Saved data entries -
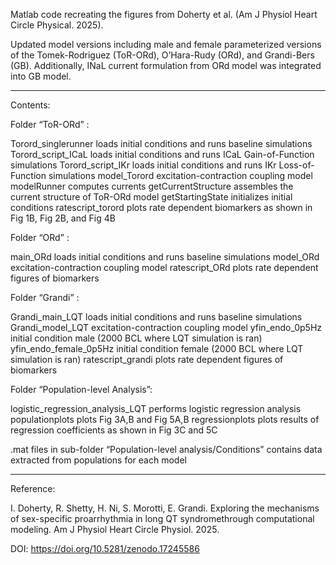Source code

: Matlab code recreating the figures from Doherty et al. (Am J Physiol Heart Circle Physical. 2025).

Updated model versions including male and female parameterized versions of the Tomek-Rodriguez (ToR-ORd), O’Hara-Rudy (ORd), and Grandi-Bers (GB). Additionally, INaL current formulation from ORd model was integrated into GB model.

_____________________________________________________________________________________________________________
Contents:

Folder “ToR-ORd” : 

Torord_singlerunner	        loads initial conditions and runs baseline simulations
Torord_script_ICaL	        loads initial conditions and runs ICaL Gain-of-Function simulations
Torord_script_IKr	        loads initial conditions and runs IKr Loss-of-Function simulations
model_Torord	                excitation-contraction coupling model
modelRunner	                computes currents 
getCurrentStructure	        assembles the current structure of ToR-ORd model
getStartingState	        initializes initial conditions
ratescript_torord	        plots rate dependent biomarkers as shown in Fig 1B, Fig 2B, and Fig 4B

Folder “ORd” : 

main_ORd	                loads initial conditions and runs baseline simulations
model_ORd	                excitation-contraction coupling model
ratescript_ORd	                plots rate dependent figures of biomarkers

Folder “Grandi” : 

Grandi_main_LQT	                loads initial conditions and runs baseline simulations
Grandi_model_LQT	        excitation-contraction coupling model
yfin_endo_0p5Hz	                initial condition male (2000 BCL where LQT simulation is ran)
yfin_endo_female_0p5Hz	        initial condition female (2000 BCL where LQT simulation is ran)
ratescript_grandi	        plots rate dependent figures of biomarkers

Folder “Population-level Analysis”:

logistic_regression_analysis_LQT	performs logistic regression analysis
populationplots	                    	plots Fig 3A,B and Fig 5A,B
regressionplots	                   	plots results of regression coefficients as shown in Fig 3C and 5C

.mat files in sub-folder “Population-level analysis/Conditions” contains data extracted from populations for each model
________________________________________________________________________________________________________________________________

Reference: 

I. Doherty, R. Shetty, H. Ni, S. Morotti, E. Grandi. Exploring the mechanisms of sex-specific proarrhythmia in long QT syndromethrough computational modeling. Am J Physiol Heart Circle Physiol. 2025.

DOI: https://doi.org/10.5281/zenodo.17245586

What needs to be done -
Apart from the pictures, every record must be set down exactly.

Your response -
Source code

: Matlab code recreating the figures from Doherty et al. (Am J Physiol Heart Circle Physical. 2025).

Updated model versions including male and female parameterized versions of the Tomek-Rodriguez (ToR-ORd), O’Hara-Rudy (ORd), and Grandi-Bers (GB). Additionally, INaL current formulation from ORd model was integrated into GB model.

_____________________________________________________________________________________________________________
Contents:

Folder “ToR-ORd” : 

Torord_singlerunner	        loads initial conditions and runs baseline simulations
Torord_script_ICaL	        loads initial conditions and runs ICaL Gain-of-Function simulations
Torord_script_IKr	        loads initial conditions and runs IKr Loss-of-Function simulations
model_Torord	                excitation-contraction coupling model
modelRunner	                computes currents 
getCurrentStructure	        assembles the current structure of ToR-ORd model
getStartingState	        initializes initial conditions
ratescript_torord	        plots rate dependent biomarkers as shown in Fig 1B, Fig 2B, and Fig 4B

Folder “ORd” : 

main_ORd	                loads initial conditions and runs baseline simulations
model_ORd	                excitation-contraction coupling model
ratescript_ORd	                plots rate dependent figures of biomarkers

Folder “Grandi” : 

Grandi_main_LQT	                loads initial conditions and runs baseline simulations
Grandi_model_LQT	        excitation-contraction coupling model
yfin_endo_0p5Hz	                initial condition male (2000 BCL where LQT simulation is ran)
yfin_endo_female_0p5Hz	        initial condition female (2000 BCL where LQT simulation is ran)
ratescript_grandi	        plots rate dependent figures of biomarkers

Folder “Population-level Analysis”:

logistic_regression_analysis_LQT	performs logistic regression analysis
populationplots	                    	plots Fig 3A,B and Fig 5A,B
regressionplots	                   	plots results of regression coefficients as shown in Fig 3C and 5C

.mat files in sub-folder “Population-level analysis/Conditions” contains data extracted from populations for each model
________________________________________________________________________________________________________________________________

Reference: 

I. Doherty, R. Shetty, H. Ni, S. Morotti, E. Grandi. Exploring the mechanisms of sex-specific proarrhythmia in long QT syndromethrough computational modeling. Am J Physiol Heart Circle Physiol. 2025.

DOI: https://doi.org/10.5281/zenodo.17245586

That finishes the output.